O Crescente Vermelho ainda não tinha conseguido ter acesso à zona até que, este sábado, alguns familiares de Hind descobriram o automóvel, horas depois de as IDF se retirarem, explicou o avô de Hind, Baha Hamada, à AFP. A organização palestiniana, que antes divulgara partes das conversas com Layan e com Hind, publicou imagens da ambulância, carbonizada quase por completo, e depois fotos dos dois tripulantes, Yusuf Zeino e Ahmed Al-Madhoun.

“A ocupação [israelita] atacou deliberadamente a tripulação do Crescente Vermelho, apesar da coordenação prévia para permitir que a ambulância chegasse ao local para resgatar a criança”, acusou a organização num comunicado.

Mais de 12 mil crianças mortas

“À chegada, [a tripulação] confirmou que podiam ver o carro onde Hind estava presa, e podiam vê-la. A última coisa que ouvimos foram disparos”, disse a porta-voz do Crescente, Nebal Farsakh, em conversa com a BBC no início desta semana.

“A todas as pessoas que ouviram a minha voz e a voz suplicante da minha filha, mas não a resgataram, vou interrogá-las perante Deus”, afirmou Wissam, a mãe de Hind. A primeira vez que a emissora britânica falou com a mãe, no hospital onde esperava por notícias da filha, Wissam tinha consigo a pequena mala cor-de-rosa de Hind, que dizia estar a guardar para a menina.

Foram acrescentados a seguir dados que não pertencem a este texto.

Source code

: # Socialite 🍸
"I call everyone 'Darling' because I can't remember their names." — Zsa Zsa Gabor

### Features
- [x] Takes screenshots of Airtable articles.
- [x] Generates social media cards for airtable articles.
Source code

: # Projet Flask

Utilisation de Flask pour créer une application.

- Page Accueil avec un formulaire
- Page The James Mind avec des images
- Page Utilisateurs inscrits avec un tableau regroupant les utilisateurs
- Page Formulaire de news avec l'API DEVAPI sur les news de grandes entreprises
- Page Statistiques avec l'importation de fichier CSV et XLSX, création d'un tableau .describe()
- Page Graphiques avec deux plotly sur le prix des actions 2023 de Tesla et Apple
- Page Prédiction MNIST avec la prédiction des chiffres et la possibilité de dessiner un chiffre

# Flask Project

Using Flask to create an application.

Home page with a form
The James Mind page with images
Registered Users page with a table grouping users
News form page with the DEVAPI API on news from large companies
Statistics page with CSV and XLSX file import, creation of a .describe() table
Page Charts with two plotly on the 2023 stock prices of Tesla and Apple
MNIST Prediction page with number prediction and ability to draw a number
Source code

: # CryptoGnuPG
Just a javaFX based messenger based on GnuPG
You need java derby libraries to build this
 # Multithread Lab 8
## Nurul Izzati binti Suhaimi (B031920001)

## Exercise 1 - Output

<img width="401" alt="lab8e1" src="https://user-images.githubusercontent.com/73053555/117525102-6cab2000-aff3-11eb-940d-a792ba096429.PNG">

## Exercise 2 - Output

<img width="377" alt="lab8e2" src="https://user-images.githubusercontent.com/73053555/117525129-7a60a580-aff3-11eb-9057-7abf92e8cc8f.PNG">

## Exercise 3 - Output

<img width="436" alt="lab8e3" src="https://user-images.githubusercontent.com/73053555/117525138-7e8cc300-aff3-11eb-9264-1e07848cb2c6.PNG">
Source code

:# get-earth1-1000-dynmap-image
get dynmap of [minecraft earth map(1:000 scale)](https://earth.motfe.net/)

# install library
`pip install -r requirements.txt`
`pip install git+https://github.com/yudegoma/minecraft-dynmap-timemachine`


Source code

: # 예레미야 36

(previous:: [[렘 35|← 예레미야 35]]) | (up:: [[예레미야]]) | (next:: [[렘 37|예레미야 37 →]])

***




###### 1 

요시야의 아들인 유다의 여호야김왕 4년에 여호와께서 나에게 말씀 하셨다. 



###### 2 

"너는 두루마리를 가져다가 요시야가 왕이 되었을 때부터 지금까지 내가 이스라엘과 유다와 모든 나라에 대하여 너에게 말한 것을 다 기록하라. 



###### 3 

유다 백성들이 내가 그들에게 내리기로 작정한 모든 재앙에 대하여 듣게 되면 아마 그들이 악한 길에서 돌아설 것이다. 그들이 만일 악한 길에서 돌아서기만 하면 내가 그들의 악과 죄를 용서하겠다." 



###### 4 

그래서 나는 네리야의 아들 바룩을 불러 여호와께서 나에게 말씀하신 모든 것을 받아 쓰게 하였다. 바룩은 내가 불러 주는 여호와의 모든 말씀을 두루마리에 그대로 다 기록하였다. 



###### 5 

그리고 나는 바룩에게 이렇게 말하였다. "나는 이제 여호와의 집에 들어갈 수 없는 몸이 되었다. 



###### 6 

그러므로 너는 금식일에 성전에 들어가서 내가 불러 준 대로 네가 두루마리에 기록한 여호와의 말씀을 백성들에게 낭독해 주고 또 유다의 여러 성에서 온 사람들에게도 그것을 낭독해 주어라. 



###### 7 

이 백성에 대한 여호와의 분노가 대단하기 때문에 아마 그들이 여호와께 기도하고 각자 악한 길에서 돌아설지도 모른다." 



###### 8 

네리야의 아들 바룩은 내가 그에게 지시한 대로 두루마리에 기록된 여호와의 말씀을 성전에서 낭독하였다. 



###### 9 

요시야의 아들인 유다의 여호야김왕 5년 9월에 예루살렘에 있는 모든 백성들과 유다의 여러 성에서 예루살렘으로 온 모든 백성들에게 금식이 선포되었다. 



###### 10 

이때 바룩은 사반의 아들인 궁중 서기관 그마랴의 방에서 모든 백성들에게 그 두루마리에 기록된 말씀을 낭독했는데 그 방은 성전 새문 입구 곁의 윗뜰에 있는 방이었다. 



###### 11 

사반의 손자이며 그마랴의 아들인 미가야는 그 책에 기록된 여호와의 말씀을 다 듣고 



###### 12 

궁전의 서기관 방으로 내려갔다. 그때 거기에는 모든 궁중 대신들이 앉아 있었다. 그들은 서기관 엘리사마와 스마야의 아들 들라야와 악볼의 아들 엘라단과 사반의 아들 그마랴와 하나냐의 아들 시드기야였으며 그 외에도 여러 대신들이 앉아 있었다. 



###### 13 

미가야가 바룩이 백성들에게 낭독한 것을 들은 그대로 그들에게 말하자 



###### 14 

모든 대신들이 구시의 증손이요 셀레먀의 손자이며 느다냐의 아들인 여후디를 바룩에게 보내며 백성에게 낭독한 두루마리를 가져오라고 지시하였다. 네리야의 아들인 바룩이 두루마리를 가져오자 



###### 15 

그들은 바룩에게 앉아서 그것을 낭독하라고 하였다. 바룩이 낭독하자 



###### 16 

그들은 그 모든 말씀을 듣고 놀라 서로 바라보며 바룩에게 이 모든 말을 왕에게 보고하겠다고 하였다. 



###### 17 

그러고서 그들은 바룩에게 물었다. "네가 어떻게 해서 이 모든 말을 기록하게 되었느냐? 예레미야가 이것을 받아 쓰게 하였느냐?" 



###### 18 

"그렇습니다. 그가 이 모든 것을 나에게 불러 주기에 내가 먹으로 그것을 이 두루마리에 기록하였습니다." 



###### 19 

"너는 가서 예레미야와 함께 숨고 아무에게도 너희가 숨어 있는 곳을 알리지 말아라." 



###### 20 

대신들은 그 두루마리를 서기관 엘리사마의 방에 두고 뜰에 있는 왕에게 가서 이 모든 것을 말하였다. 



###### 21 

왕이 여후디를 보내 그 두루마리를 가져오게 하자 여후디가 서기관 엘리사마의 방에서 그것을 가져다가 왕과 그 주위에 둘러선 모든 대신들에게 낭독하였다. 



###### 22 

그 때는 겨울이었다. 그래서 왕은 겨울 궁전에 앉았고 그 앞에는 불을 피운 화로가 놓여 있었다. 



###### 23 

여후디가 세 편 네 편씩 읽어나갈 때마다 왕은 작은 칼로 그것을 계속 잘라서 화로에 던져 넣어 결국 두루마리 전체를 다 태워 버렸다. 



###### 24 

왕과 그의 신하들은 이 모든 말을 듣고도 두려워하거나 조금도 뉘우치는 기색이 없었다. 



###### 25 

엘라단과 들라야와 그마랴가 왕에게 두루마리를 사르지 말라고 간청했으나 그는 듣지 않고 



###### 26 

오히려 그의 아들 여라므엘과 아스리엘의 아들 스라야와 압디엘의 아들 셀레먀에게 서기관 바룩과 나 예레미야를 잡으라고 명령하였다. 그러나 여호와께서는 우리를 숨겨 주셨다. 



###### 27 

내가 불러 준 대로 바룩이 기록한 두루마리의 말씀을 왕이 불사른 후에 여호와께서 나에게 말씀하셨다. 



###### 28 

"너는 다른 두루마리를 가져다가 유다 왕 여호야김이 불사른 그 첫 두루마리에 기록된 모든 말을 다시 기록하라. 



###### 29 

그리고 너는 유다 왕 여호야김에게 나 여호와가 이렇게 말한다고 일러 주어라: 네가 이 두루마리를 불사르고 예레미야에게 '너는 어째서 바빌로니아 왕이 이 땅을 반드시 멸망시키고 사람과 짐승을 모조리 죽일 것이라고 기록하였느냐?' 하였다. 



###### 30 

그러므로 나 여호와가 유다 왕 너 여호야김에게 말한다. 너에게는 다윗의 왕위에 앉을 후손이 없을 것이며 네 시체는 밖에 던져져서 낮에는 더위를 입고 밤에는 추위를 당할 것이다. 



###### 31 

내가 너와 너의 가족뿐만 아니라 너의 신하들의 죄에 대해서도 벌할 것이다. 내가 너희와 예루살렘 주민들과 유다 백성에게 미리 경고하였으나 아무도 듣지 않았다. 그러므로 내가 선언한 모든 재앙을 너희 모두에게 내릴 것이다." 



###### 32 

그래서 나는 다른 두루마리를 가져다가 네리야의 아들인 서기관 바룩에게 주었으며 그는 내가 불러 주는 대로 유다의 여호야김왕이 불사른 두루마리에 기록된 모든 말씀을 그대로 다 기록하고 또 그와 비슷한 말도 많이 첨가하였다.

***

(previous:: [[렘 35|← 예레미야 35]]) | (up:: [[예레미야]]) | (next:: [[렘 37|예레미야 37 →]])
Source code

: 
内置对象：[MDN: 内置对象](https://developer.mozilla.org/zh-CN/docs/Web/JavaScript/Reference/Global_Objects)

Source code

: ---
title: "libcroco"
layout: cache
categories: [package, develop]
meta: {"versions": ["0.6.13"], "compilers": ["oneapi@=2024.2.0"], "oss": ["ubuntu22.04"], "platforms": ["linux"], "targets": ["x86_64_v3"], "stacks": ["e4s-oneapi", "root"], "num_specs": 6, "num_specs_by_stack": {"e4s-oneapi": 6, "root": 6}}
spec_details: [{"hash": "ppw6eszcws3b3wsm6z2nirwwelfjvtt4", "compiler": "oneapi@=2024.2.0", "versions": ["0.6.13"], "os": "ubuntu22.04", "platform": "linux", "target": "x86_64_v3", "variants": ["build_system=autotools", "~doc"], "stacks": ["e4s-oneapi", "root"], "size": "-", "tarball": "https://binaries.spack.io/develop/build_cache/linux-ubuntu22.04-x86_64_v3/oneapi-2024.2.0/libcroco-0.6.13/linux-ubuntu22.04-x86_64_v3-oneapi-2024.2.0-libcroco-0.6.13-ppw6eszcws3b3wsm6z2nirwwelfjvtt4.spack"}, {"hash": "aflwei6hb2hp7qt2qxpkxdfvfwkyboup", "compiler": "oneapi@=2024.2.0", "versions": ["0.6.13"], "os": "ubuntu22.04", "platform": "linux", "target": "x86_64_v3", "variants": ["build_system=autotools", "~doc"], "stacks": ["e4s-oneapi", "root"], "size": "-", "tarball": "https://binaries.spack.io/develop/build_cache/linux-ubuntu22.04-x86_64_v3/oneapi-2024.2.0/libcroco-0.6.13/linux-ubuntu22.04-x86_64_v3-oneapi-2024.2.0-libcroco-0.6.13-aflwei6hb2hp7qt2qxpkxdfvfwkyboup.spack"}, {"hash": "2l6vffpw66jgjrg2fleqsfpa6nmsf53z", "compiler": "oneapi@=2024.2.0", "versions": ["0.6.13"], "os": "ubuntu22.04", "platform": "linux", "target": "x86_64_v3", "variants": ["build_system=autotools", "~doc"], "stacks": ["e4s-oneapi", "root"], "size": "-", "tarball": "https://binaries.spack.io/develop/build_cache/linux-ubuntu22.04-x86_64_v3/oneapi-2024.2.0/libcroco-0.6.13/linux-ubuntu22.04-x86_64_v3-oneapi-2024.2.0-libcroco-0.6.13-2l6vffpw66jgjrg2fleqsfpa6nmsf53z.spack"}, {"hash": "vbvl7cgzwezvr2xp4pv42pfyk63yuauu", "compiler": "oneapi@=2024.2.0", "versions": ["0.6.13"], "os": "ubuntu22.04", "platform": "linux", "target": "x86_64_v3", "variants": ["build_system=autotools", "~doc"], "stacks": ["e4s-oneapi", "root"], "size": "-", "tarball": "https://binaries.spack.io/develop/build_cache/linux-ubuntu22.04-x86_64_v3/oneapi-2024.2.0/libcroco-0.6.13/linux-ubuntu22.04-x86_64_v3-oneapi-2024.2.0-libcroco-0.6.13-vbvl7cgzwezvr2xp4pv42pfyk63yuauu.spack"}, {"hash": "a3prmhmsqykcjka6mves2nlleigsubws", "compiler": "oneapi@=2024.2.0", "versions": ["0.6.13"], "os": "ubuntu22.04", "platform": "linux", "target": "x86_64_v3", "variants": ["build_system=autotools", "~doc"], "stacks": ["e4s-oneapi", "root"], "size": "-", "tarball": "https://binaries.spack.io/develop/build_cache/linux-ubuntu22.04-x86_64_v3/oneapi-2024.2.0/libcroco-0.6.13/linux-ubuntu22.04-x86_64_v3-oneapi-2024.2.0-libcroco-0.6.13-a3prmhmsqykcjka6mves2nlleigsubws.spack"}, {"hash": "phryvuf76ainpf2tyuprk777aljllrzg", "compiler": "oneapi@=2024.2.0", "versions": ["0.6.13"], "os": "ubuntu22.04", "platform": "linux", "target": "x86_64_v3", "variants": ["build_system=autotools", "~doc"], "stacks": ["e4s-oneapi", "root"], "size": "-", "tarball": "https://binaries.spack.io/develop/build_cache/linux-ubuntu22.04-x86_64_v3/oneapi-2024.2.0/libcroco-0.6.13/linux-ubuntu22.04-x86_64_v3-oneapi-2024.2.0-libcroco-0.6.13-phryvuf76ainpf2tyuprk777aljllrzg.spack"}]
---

A situação de Hind, “revelada nos angustiantes trechos de áudio da sua conversa com os socorristas há 12 dias, sublinha as condições impossíveis para os civis na guerra de quatro meses, desencadeada pelo chocante ataque do Hamas, a 7 de Outubro, quando terroristas mataram 1200 pessoas e fizeram 253 reféns”, escreve o jornal The Times of Israel.

O número de palestinianos confirmados mortos nos ataques israelitas na Faixa de Gaza chegou este sábado aos 28.064, incluindo mais de 12 mil crianças, segundo o Ministério da Saúde de Gaza – os dados do governo controlado pelo Hamas não distinguem combatentes de vítimas civis, mas são considerados credíveis pela ONU e até pelos EUA, sendo citados pela imprensa israelita. Há ainda mais de oito mil pessoas desaparecidas debaixo dos escombros.